Lucien se tourna vers le gentilhomme :

– Mon cher baron, dit-il, je n’ai pas l’humeur assez chagrine pour me fâcher de vos railleries ; cependant laissez-moi vous dire que je les trouve pour le moins inopportunes, surtout en me souvenant que vous êtes mon hôte et celui de ma mère.

Cet homme a peut-être eu tort, mais nous aurions mille fois plus tort que lui si nous suivions les conseils de notre ami le chevalier.

Depuis que Lucien était intervenu, le paysan avait perdu son attitude insolente et son air de résignation audacieux.

Il avait maintenant la tête basse, et de grosses larmes roulaient dans ses yeux baissés.

– Ah ! monsieur Lucien, murmura-t-il, pardonnez-moi ce coup de promptitude. Si j’avais su que c’était votre chasse, jamais je n’aurais fait cela.

– Va donc, lui dit Lucien, et si une autre fois mes chiens te causent quelque dommage, souviens-toi que je suis homme à t’indemniser.

Mlle Aurore était pâle de colère.

Elle se tourna enfin, tandis que le paysan s’en allait, vers M. de Beaulieu et le chevalier de Valognes :

– Messieurs, dit-elle, ne trouvez-vous pas que c’est un véritable affront que vous fait là mon cousin Lucien ?

– C’est tellement ma pensée, répondit le flegmatique chevalier, que je pars dès ce soir.

– Et moi aussi, dit M. de Beaulieu.

– À votre aise, messieurs, dit froidement Lucien.

– Et moi, dit Mlle Aurore, je vais retourner à la Billardière et prier mon père de s’excuser auprès de ma tante.

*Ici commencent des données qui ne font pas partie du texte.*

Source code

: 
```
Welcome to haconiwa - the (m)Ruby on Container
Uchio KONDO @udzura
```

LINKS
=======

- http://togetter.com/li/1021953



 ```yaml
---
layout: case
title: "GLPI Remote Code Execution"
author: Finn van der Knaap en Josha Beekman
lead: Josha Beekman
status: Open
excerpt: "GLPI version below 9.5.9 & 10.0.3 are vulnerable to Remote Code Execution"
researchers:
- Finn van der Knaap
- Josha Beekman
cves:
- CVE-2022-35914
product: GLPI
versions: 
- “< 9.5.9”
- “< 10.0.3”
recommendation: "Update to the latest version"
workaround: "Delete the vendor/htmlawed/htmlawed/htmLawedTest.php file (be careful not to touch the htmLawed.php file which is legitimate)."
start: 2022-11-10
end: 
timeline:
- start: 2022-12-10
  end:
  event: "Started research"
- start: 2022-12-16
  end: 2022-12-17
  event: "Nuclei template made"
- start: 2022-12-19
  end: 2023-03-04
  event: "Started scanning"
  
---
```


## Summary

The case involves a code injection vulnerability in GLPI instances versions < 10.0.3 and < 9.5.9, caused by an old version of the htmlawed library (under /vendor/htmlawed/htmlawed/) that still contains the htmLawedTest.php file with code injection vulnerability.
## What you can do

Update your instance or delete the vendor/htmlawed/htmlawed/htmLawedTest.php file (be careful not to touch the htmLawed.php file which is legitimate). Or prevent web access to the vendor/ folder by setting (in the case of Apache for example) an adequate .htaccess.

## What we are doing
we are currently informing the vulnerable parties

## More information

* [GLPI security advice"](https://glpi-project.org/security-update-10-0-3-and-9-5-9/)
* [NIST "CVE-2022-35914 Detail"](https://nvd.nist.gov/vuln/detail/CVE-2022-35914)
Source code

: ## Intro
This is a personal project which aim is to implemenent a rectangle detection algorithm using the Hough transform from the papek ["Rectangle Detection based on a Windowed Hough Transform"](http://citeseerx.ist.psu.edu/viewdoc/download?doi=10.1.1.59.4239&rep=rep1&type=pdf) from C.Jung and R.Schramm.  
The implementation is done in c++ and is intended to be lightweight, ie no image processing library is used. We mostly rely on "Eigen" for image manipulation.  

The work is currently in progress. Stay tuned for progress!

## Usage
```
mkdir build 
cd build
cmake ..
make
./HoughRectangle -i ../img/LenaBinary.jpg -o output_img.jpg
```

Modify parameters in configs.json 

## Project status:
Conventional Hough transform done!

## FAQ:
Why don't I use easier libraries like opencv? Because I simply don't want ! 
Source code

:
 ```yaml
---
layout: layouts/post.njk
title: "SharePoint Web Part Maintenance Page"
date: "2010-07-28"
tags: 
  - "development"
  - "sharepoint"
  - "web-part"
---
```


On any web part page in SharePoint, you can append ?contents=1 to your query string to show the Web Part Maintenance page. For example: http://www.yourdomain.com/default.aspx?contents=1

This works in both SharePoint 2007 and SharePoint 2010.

Venez-vous, messieurs ?

Et Mlle Aurore ne daigna même pas saluer son cousin.

– Comme il vous plaira, ma cousine, dit Lucien.

Puis s’adressant au piqueur :

– Toi, dit-il, couple tes chiens et rentre à Beaurepaire.

Sur ces derniers mots, le jeune gentilhomme salua, donna un coup d’éperon et s’éloigna au petit trot de son cheval, remontant vers la forêt et l’allée de la Femme-morte.

Mlle Aurore le suivit des yeux.

– Quand on pense, dit-elle avec un accent de haine dédaigneuse, que c’est là le mari qu’on rêve pour moi… Jamais !

– Il n’y pense pas plus que vous, chère comtesse, ricana le chevalier.

Aurore tressaillit.

– Il a d’autres amours, ajouta Michel de Valognes avec un sourire ironique.

Aurore pâlit, mais elle ne répondit pas.

M. de Valognes se pencha alors à l’oreille de son compagnon.

– Le comte nous a traités du haut en bas, pardieu ! dit-il, mais je vous jure que cela lui coûtera cher.

Et tous trois se remirent en route, non pour regagner la forêt, mais pour aller prendre la route de Sully-la-Chapelle.